--- START ---

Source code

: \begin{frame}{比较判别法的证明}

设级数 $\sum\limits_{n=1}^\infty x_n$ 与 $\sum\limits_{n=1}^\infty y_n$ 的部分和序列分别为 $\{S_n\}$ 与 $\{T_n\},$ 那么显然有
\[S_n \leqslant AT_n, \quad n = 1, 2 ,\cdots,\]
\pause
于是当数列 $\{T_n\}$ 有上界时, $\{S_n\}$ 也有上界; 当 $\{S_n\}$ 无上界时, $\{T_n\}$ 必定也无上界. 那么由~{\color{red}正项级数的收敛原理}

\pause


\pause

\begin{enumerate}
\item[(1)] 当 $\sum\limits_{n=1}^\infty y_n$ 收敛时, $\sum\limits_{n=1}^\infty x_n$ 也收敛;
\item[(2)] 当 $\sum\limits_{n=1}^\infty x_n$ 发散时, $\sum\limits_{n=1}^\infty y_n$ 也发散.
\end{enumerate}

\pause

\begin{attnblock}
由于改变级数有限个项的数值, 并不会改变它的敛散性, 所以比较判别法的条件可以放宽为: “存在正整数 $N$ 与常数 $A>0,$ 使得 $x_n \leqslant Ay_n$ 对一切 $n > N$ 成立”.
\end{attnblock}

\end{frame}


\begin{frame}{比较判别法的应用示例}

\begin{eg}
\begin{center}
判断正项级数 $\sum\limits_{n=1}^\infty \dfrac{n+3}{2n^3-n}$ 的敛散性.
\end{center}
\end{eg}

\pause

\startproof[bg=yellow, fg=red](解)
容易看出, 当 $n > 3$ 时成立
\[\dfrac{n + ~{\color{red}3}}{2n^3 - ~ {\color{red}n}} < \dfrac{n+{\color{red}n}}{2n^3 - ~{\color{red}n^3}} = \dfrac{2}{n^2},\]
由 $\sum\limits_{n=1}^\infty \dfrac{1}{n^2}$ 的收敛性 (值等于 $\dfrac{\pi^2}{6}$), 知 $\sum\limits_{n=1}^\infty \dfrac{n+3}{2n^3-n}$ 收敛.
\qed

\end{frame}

--- END ---
--- START ---

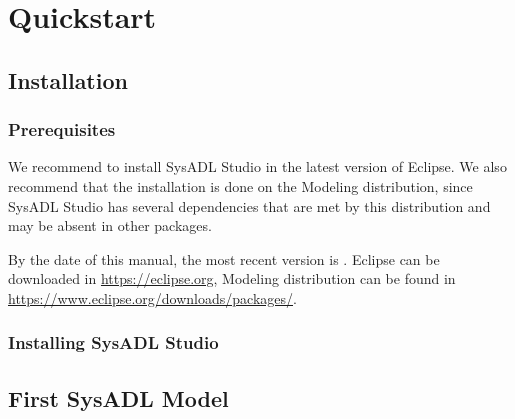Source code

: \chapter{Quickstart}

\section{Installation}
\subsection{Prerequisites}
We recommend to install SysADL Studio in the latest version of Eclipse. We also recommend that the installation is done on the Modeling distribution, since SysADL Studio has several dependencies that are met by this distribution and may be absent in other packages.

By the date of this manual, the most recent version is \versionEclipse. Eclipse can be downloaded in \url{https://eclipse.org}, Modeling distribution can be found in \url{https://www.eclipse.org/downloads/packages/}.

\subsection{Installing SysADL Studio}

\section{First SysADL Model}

--- END ---

Exercise requirements
In the records above, find each line with the word "color" and copy it out.

Solution to this problem
于是当数列 $\{T_n\}$ 有上界时, $\{S_n\}$ 也有上界; 当 $\{S_n\}$ 无上界时, $\{T_n\}$ 必定也无上界. 那么由~{\color{red}正项级数的收敛原理}
\[\dfrac{n + ~{\color{red}3}}{2n^3 - ~ {\color{red}n}} < \dfrac{n+{\color{red}n}}{2n^3 - ~{\color{red}n^3}} = \dfrac{2}{n^2},\]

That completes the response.